[[ Supplied entries open ]]
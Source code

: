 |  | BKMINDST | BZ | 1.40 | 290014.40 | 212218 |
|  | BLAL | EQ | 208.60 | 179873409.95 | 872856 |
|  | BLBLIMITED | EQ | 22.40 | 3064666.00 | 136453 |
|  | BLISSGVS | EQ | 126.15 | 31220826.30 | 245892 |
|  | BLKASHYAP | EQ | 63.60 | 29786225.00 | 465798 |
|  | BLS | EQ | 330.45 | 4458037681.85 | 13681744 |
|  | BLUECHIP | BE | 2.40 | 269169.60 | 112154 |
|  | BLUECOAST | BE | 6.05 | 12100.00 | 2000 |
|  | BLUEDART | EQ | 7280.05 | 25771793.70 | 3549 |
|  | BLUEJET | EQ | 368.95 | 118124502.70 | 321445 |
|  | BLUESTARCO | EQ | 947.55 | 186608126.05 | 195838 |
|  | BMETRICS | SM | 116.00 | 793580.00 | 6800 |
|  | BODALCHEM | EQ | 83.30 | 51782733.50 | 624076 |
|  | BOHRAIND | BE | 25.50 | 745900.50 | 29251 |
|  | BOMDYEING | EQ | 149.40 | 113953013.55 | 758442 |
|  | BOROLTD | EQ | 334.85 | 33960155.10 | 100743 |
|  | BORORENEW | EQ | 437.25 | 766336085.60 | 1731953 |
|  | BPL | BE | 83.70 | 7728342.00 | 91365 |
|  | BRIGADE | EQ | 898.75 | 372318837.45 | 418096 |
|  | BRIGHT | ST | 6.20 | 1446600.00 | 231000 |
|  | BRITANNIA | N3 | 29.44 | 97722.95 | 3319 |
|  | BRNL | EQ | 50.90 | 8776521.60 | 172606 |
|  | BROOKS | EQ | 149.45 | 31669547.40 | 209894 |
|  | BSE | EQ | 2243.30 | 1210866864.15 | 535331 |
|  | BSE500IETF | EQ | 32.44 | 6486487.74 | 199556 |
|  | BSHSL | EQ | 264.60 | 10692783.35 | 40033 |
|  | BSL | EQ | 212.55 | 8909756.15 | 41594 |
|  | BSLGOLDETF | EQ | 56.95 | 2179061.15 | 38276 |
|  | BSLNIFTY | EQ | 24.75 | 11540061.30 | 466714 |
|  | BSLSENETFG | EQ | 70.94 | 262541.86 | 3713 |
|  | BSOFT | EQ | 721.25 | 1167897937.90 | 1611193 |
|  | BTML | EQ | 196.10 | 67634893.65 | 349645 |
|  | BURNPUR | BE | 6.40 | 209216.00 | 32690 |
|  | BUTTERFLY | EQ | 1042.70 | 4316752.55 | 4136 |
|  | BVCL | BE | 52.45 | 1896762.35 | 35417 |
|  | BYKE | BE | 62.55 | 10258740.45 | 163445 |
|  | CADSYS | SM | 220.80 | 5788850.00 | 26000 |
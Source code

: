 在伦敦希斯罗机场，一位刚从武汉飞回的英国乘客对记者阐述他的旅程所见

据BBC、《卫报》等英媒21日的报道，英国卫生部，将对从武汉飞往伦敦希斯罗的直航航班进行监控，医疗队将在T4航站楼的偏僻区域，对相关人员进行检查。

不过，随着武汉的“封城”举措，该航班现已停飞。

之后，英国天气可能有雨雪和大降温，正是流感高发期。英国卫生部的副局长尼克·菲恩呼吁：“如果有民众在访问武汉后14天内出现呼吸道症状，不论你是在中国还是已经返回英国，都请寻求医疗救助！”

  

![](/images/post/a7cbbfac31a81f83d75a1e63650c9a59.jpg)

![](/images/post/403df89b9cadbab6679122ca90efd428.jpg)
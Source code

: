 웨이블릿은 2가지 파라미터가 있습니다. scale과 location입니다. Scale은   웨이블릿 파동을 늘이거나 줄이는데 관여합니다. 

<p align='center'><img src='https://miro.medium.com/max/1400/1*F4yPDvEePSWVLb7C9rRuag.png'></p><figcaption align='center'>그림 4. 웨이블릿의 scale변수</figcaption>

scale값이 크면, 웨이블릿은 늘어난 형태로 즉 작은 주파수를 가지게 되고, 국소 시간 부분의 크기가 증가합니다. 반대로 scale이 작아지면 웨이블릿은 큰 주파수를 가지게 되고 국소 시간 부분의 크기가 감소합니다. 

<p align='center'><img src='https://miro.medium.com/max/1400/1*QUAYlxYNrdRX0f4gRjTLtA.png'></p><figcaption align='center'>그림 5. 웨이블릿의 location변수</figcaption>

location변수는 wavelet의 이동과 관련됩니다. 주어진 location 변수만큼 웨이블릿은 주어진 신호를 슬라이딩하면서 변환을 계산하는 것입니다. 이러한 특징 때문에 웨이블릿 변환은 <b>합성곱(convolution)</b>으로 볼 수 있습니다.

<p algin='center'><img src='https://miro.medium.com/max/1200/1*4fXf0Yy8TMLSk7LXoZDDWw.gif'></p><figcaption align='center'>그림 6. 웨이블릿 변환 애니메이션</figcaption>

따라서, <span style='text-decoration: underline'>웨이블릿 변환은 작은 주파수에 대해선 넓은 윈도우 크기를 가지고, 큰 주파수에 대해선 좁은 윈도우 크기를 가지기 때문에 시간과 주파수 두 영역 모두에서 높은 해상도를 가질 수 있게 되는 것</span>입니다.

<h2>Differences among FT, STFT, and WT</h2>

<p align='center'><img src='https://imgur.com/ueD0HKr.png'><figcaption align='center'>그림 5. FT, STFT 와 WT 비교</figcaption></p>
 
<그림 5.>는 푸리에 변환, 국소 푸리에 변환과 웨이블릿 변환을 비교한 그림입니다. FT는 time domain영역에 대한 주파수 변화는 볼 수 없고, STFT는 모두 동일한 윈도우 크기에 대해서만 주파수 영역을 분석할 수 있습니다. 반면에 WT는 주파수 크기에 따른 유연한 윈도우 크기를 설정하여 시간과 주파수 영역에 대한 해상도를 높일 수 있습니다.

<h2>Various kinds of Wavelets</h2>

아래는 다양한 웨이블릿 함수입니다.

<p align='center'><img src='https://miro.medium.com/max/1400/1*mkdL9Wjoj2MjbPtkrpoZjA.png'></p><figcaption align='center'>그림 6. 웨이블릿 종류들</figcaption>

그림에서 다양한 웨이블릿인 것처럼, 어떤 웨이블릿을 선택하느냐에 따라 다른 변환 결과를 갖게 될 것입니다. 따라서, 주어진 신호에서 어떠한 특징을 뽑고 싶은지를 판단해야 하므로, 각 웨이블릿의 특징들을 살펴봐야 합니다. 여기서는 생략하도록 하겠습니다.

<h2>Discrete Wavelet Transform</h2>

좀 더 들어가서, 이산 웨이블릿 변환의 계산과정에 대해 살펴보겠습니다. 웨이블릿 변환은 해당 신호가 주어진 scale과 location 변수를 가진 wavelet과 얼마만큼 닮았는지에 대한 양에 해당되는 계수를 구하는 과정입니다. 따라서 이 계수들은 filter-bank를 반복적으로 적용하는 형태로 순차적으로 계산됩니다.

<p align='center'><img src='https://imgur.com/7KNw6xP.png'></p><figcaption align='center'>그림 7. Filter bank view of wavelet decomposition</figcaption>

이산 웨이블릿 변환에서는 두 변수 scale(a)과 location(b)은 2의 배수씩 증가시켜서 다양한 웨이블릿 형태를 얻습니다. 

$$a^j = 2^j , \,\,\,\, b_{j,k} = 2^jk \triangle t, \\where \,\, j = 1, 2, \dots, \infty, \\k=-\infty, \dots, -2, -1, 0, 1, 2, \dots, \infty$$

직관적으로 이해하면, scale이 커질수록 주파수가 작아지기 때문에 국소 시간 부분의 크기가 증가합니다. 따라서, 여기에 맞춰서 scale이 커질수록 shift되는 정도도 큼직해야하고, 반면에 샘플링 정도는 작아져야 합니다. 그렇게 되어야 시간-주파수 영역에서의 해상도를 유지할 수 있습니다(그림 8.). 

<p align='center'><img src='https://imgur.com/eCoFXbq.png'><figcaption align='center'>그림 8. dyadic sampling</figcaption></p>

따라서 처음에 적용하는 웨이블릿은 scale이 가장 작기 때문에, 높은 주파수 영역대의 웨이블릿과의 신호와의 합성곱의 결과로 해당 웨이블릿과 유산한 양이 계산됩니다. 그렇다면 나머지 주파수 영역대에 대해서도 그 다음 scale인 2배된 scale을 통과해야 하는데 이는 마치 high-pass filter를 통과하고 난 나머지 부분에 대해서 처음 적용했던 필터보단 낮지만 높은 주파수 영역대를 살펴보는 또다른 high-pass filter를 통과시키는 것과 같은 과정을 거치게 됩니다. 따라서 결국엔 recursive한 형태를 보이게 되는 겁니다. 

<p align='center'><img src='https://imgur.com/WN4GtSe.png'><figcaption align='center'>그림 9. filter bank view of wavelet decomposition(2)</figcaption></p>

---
[[ Supplied entries closed ]]
◆ **Required action**
Return the material exactly as it stands above, but only from its first line to the line containing "766336085.60 | 1731953 |", both ends included.

◆ **Written solution**
Source code

: |  | BKMINDST | BZ | 1.40 | 290014.40 | 212218 |
|  | BLAL | EQ | 208.60 | 179873409.95 | 872856 |
|  | BLBLIMITED | EQ | 22.40 | 3064666.00 | 136453 |
|  | BLISSGVS | EQ | 126.15 | 31220826.30 | 245892 |
|  | BLKASHYAP | EQ | 63.60 | 29786225.00 | 465798 |
|  | BLS | EQ | 330.45 | 4458037681.85 | 13681744 |
|  | BLUECHIP | BE | 2.40 | 269169.60 | 112154 |
|  | BLUECOAST | BE | 6.05 | 12100.00 | 2000 |
|  | BLUEDART | EQ | 7280.05 | 25771793.70 | 3549 |
|  | BLUEJET | EQ | 368.95 | 118124502.70 | 321445 |
|  | BLUESTARCO | EQ | 947.55 | 186608126.05 | 195838 |
|  | BMETRICS | SM | 116.00 | 793580.00 | 6800 |
|  | BODALCHEM | EQ | 83.30 | 51782733.50 | 624076 |
|  | BOHRAIND | BE | 25.50 | 745900.50 | 29251 |
|  | BOMDYEING | EQ | 149.40 | 113953013.55 | 758442 |
|  | BOROLTD | EQ | 334.85 | 33960155.10 | 100743 |
|  | BORORENEW | EQ | 437.25 | 766336085.60 | 1731953 |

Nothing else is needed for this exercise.